In a group discussion, I found myself more outspoken than usual. At one point, my professor even leaned in to listen to what I was saying. That’s when I started to listen to myself too: I sounded eloquent and articulate, and I was talking about things I truly care about. I was speaking of the social inequality involved in current grading systems, throwing around terms and phrases like implicit and explicit bias, systematic oppression, disparities in the access to and allocation of resources and the inherent dangers of maintaining a meritocratic mindset. In that moment, I thought I sounded intelligent, educated and well-versed in sociological ideologies.
Soon after, I realized I sounded as if a liberal arts college took me in, chewed me up and spit me back out. It wasn’t as if I was saying anything special, anything different from what anyone else was saying. Everyone in that classroom was perfectly capable of articulating their points and getting them across. Suddenly, I wasn’t so proud of my elite education anymore. I just felt obnoxiously privileged.

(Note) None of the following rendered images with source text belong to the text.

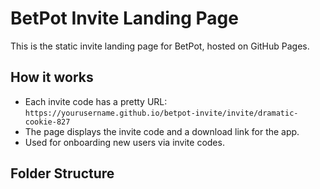 # BetPot Invite Landing Page

This is the static invite landing page for BetPot, hosted on GitHub Pages.

## How it works

- Each invite code has a pretty URL:  
  `https://yourusername.github.io/betpot-invite/invite/dramatic-cookie-827`
- The page displays the invite code and a download link for the app.
- Used for onboarding new users via invite codes.

## Folder Structure
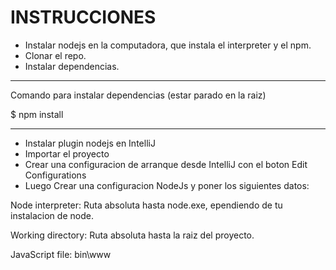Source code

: INSTRUCCIONES
=============

* Instalar nodejs en la computadora, que instala el interpreter y el npm.
* Clonar el repo.
* Instalar dependencias.

---------------------------------------------------------------

Comando para instalar dependencias (estar parado en la raiz)

$ npm install


---------------------------------------------------------------

* Instalar plugin nodejs en IntelliJ
* Importar el proyecto
* Crear una configuracion de arranque desde IntelliJ con el boton Edit Configurations
* Luego Crear una configuracion NodeJs y poner los siguientes datos:

Node interpreter: Ruta absoluta hasta node.exe, ependiendo de tu instalacion de node.

Working directory: Ruta absoluta hasta la raiz del proyecto.

JavaScript file: bin\www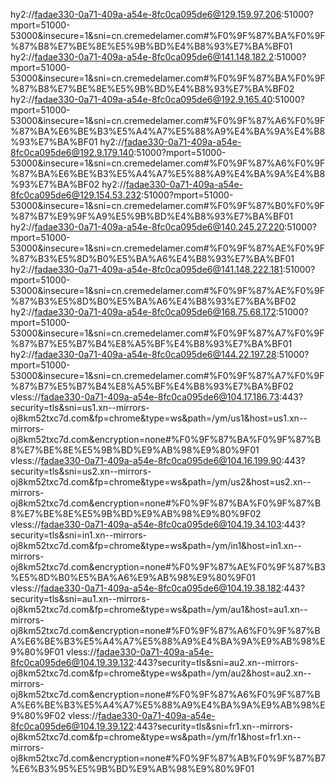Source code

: hy2://fadae330-0a71-409a-a54e-8fc0ca095de6@129.159.97.206:51000?mport=51000-53000&insecure=1&sni=cn.cremedelamer.com#%F0%9F%87%BA%F0%9F%87%B8%E7%BE%8E%E5%9B%BD%E4%B8%93%E7%BA%BF01
hy2://fadae330-0a71-409a-a54e-8fc0ca095de6@141.148.182.2:51000?mport=51000-53000&insecure=1&sni=cn.cremedelamer.com#%F0%9F%87%BA%F0%9F%87%B8%E7%BE%8E%E5%9B%BD%E4%B8%93%E7%BA%BF02
hy2://fadae330-0a71-409a-a54e-8fc0ca095de6@192.9.165.40:51000?mport=51000-53000&insecure=1&sni=cn.cremedelamer.com#%F0%9F%87%A6%F0%9F%87%BA%E6%BE%B3%E5%A4%A7%E5%88%A9%E4%BA%9A%E4%B8%93%E7%BA%BF01
hy2://fadae330-0a71-409a-a54e-8fc0ca095de6@192.9.179.140:51000?mport=51000-53000&insecure=1&sni=cn.cremedelamer.com#%F0%9F%87%A6%F0%9F%87%BA%E6%BE%B3%E5%A4%A7%E5%88%A9%E4%BA%9A%E4%B8%93%E7%BA%BF02
hy2://fadae330-0a71-409a-a54e-8fc0ca095de6@129.154.53.232:51000?mport=51000-53000&insecure=1&sni=cn.cremedelamer.com#%F0%9F%87%B0%F0%9F%87%B7%E9%9F%A9%E5%9B%BD%E4%B8%93%E7%BA%BF01
hy2://fadae330-0a71-409a-a54e-8fc0ca095de6@140.245.27.220:51000?mport=51000-53000&insecure=1&sni=cn.cremedelamer.com#%F0%9F%87%AE%F0%9F%87%B3%E5%8D%B0%E5%BA%A6%E4%B8%93%E7%BA%BF01
hy2://fadae330-0a71-409a-a54e-8fc0ca095de6@141.148.222.181:51000?mport=51000-53000&insecure=1&sni=cn.cremedelamer.com#%F0%9F%87%AE%F0%9F%87%B3%E5%8D%B0%E5%BA%A6%E4%B8%93%E7%BA%BF02
hy2://fadae330-0a71-409a-a54e-8fc0ca095de6@168.75.68.172:51000?mport=51000-53000&insecure=1&sni=cn.cremedelamer.com#%F0%9F%87%A7%F0%9F%87%B7%E5%B7%B4%E8%A5%BF%E4%B8%93%E7%BA%BF01
hy2://fadae330-0a71-409a-a54e-8fc0ca095de6@144.22.197.28:51000?mport=51000-53000&insecure=1&sni=cn.cremedelamer.com#%F0%9F%87%A7%F0%9F%87%B7%E5%B7%B4%E8%A5%BF%E4%B8%93%E7%BA%BF02
vless://fadae330-0a71-409a-a54e-8fc0ca095de6@104.17.186.73:443?security=tls&sni=us1.xn--mirrors-oj8km52txc7d.com&fp=chrome&type=ws&path=/ym/us1&host=us1.xn--mirrors-oj8km52txc7d.com&encryption=none#%F0%9F%87%BA%F0%9F%87%B8%E7%BE%8E%E5%9B%BD%E9%AB%98%E9%80%9F01
vless://fadae330-0a71-409a-a54e-8fc0ca095de6@104.16.199.90:443?security=tls&sni=us2.xn--mirrors-oj8km52txc7d.com&fp=chrome&type=ws&path=/ym/us2&host=us2.xn--mirrors-oj8km52txc7d.com&encryption=none#%F0%9F%87%BA%F0%9F%87%B8%E7%BE%8E%E5%9B%BD%E9%AB%98%E9%80%9F02
vless://fadae330-0a71-409a-a54e-8fc0ca095de6@104.19.34.103:443?security=tls&sni=in1.xn--mirrors-oj8km52txc7d.com&fp=chrome&type=ws&path=/ym/in1&host=in1.xn--mirrors-oj8km52txc7d.com&encryption=none#%F0%9F%87%AE%F0%9F%87%B3%E5%8D%B0%E5%BA%A6%E9%AB%98%E9%80%9F01
vless://fadae330-0a71-409a-a54e-8fc0ca095de6@104.19.38.182:443?security=tls&sni=au1.xn--mirrors-oj8km52txc7d.com&fp=chrome&type=ws&path=/ym/au1&host=au1.xn--mirrors-oj8km52txc7d.com&encryption=none#%F0%9F%87%A6%F0%9F%87%BA%E6%BE%B3%E5%A4%A7%E5%88%A9%E4%BA%9A%E9%AB%98%E9%80%9F01
vless://fadae330-0a71-409a-a54e-8fc0ca095de6@104.19.39.132:443?security=tls&sni=au2.xn--mirrors-oj8km52txc7d.com&fp=chrome&type=ws&path=/ym/au2&host=au2.xn--mirrors-oj8km52txc7d.com&encryption=none#%F0%9F%87%A6%F0%9F%87%BA%E6%BE%B3%E5%A4%A7%E5%88%A9%E4%BA%9A%E9%AB%98%E9%80%9F02
vless://fadae330-0a71-409a-a54e-8fc0ca095de6@104.19.39.122:443?security=tls&sni=fr1.xn--mirrors-oj8km52txc7d.com&fp=chrome&type=ws&path=/ym/fr1&host=fr1.xn--mirrors-oj8km52txc7d.com&encryption=none#%F0%9F%87%AB%F0%9F%87%B7%E6%B3%95%E5%9B%BD%E9%AB%98%E9%80%9F01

I realized Wellesley is the perfect breeding ground for the meritocracy we were deriding in class. The whole “meritocratic mindset” is constantly perpetuated: we’re a bunch of elite students fearing failure, craving success. An internship at Goldman Sachs is just another gold star to add to our resumes. You get bonus points if you put forth policy recommendations while working at a congressperson’s office over the summer. If you take a class way out of your comfort zone, you might as well take it credit/non so it doesn’t negatively affect your GPA.
Wellesley is an environment in which students feel they must push themselves to put their absolute best foot forward — even to the detriment of our own physical and mental health. We become enraptured with this idea of prosperity stemming from talent and hardwork, of being successful and obtaining a high status, a high income. That’s all owed to the meritocratic culture maintained at Wellesley.
I had another realization after my sociology class discussion, too. All of our points in the discussion were different. They may have been similar in their makeup, but at their cores, the answers all sprung forth from different backgrounds, different life experiences. I realized that that was what made each of our points special — our own backgrounds, our own life experiences.
As for me, I grew up in a good family. I went to a decent primary and middle school and an all-girls private Catholic college preparatory high school. I now attend Wellesley College: a prestigious college in a wealthy New England town with an entire cohort of extremely accomplished alumni. I am taught by Pulitzer Prize winners, knighted professors and Nobel prize candidates. Merit-wise, my life definitely isn’t too shabby.
While I now understand the prestige of Wellesley College, I also understand the prevalence of meritocracy that goes hand in hand with the prestige. Students’ self worth is not, and should never be, derived from all of the gold stars. Our worth is derived from just being us, and existing and living — that’s amazing enough.